■ TASK DESCRIPTION: Please copy each line of the records below that holds the word "target".

■ RECORDS SUPPLIED:

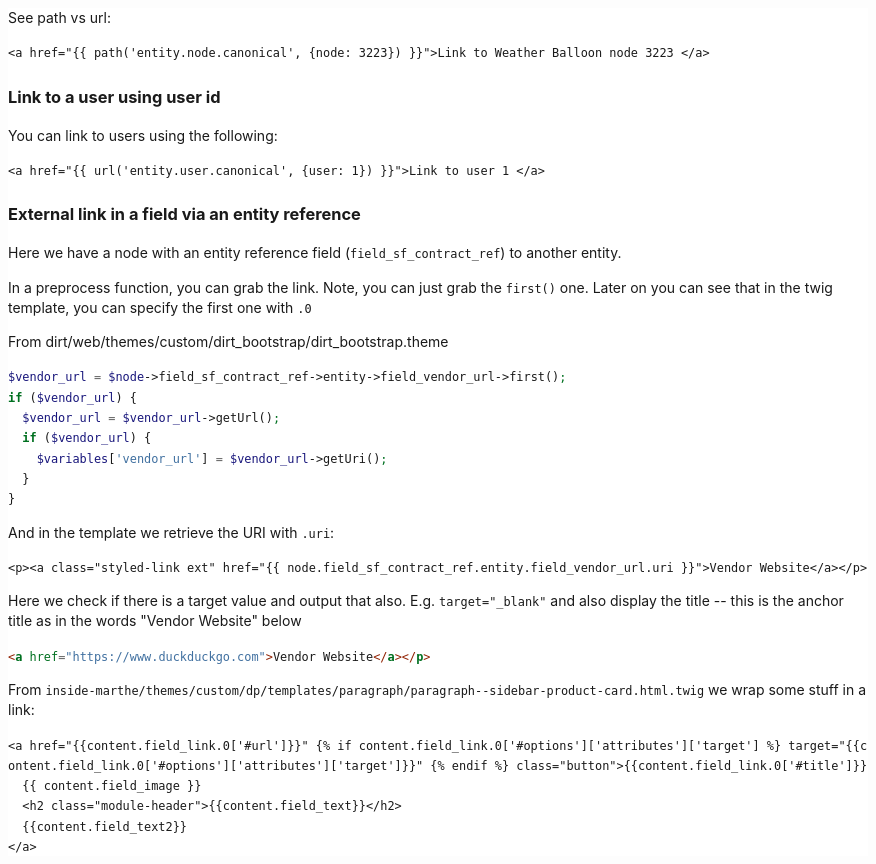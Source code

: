 See path vs url:

```twig
<a href="{{ path('entity.node.canonical', {node: 3223}) }}">Link to Weather Balloon node 3223 </a>
```

### Link to a user using user id

You can link to users using the following:

```twig
<a href="{{ url('entity.user.canonical', {user: 1}) }}">Link to user 1 </a>
```

### External link in a field via an entity reference

Here we have a node with an entity reference field (`field_sf_contract_ref`) to another entity.

In a preprocess function, you can grab the link. Note, you can just grab the `first()` one. Later on you can see that in the twig template, you can specify the first one with `.0`

From dirt/web/themes/custom/dirt_bootstrap/dirt_bootstrap.theme

```php
$vendor_url = $node->field_sf_contract_ref->entity->field_vendor_url->first();
if ($vendor_url) {
  $vendor_url = $vendor_url->getUrl();
  if ($vendor_url) {
    $variables['vendor_url'] = $vendor_url->getUri();
  }
}
```

And in the template we retrieve the URI with `.uri`:

```twig
<p><a class="styled-link ext" href="{{ node.field_sf_contract_ref.entity.field_vendor_url.uri }}">Vendor Website</a></p>
```

Here we check if there is a target value and output that also. E.g.
`target="_blank"` and also display the title -- this is the anchor
title as in the words "Vendor Website" below

```html
<a href="https://www.duckduckgo.com">Vendor Website</a></p>
```

From
`inside-marthe/themes/custom/dp/templates/paragraph/paragraph--sidebar-product-card.html.twig` we wrap some stuff in a link:

```twig
<a href="{{content.field_link.0['#url']}}" {% if content.field_link.0['#options']['attributes']['target'] %} target="{{content.field_link.0['#options']['attributes']['target']}}" {% endif %} class="button">{{content.field_link.0['#title']}}
  {{ content.field_image }}
  <h2 class="module-header">{{content.field_text}}</h2>
  {{content.field_text2}}
</a>
```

■ ANSWER TO THIS TASK:
Here we check if there is a target value and output that also. E.g.
`target="_blank"` and also display the title -- this is the anchor
<a href="{{content.field_link.0['#url']}}" {% if content.field_link.0['#options']['attributes']['target'] %} target="{{content.field_link.0['#options']['attributes']['target']}}" {% endif %} class="button">{{content.field_link.0['#title']}}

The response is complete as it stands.